Es sind auch häufiger Kinder Misshandlungen ausgesetzt, die abgelehnt werden, die vielleicht auch familienfern (z.B. im Heim) aufwuchsen und deren späterer Integrationsprozess in die Familie misslingt. • Verhaltensgestörte oder intelligenzgeminderte Kinder können bis zu einem gewissen Grad auch Misshandlung „provozieren“ (natürlich nicht in dem Sinne, dass sie an der Misshandlung mitschuldig sind), weil u.U. einfach strukturierte Eltern mit der Erziehung überfordert sind.
Phänomen ist auch:misshandelnde Eltern sind in hohem Maße in eigener Kindheit selbst misshandelt worden
Noch einmal möchte ich betonen: Wenn auch, statistisch gesehen, Misshandlung v.a. in niedrigeren sozialen Schichten festgestellt wird, darf man nicht übersehen, dass auch vermeintlich fürsorgliche oder auch sozial zu höheren sozialen Schichten zählende Personen misshandeln!
4. Diagnose und Differentialdiagnose • Nicht selten werden misshandelte Kinder nach Abklingen des auslösenden Affektes oder auch aus Reue/Schuldgefühl dem Arzt unter falschen Angaben zur Ursache vorgestellt.
Diagnostik (1) • In jedem Fall ist eine sorgfältige körperliche Untersuchung durchzuführen.
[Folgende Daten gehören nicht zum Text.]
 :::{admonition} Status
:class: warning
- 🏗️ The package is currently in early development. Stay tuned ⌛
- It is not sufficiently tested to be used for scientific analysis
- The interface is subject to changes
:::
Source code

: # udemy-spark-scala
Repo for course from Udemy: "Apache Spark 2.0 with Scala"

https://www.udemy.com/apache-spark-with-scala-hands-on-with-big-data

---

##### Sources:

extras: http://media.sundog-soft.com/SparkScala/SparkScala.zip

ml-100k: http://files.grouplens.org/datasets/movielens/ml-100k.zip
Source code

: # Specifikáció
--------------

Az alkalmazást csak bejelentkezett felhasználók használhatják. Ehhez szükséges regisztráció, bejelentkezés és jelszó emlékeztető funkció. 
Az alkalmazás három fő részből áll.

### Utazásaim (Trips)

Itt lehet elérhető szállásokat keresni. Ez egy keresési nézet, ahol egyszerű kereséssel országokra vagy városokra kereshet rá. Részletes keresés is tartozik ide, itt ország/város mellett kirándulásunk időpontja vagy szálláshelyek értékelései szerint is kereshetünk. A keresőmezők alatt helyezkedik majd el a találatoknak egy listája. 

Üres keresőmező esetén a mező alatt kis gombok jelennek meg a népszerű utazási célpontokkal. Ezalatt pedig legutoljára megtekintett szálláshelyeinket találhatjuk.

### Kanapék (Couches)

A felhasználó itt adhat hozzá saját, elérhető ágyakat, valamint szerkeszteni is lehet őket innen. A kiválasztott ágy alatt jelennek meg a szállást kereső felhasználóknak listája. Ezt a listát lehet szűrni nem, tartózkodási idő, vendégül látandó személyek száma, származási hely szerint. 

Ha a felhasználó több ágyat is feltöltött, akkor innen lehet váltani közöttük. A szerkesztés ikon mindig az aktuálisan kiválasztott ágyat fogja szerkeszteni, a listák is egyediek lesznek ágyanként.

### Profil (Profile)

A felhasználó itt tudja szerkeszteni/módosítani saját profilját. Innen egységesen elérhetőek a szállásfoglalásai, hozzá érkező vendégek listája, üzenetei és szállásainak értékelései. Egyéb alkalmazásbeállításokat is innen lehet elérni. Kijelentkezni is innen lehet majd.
Auch bei nur entfernt aufgetretenem Verdacht auf Misshandlung darf guter Kontrakt oder vermeintlich gutes Pflegeverhältnis nicht von der Aufklärung abhalten!! • Abhängig von der Art des Traumas können Haut-, Schädel- und Extremitätenverletzungen manchmal als Misshandlungsfolge identifiziert werden (Hämatome, Knochenschädigungen - Röntgen des Skelettsystems/des Schädels).
Diagnostik (2) • Diagnostische Verdachtsmomente können aber auch sein: Abschieben eines Kleinkindes in Kliniken oder auch sehr häufige Arzt-/Klinikvorstellungen (aus oft fraglichem oder minimalem Anlass, mit Drängen, es müsse doch etwas feststellbar sein).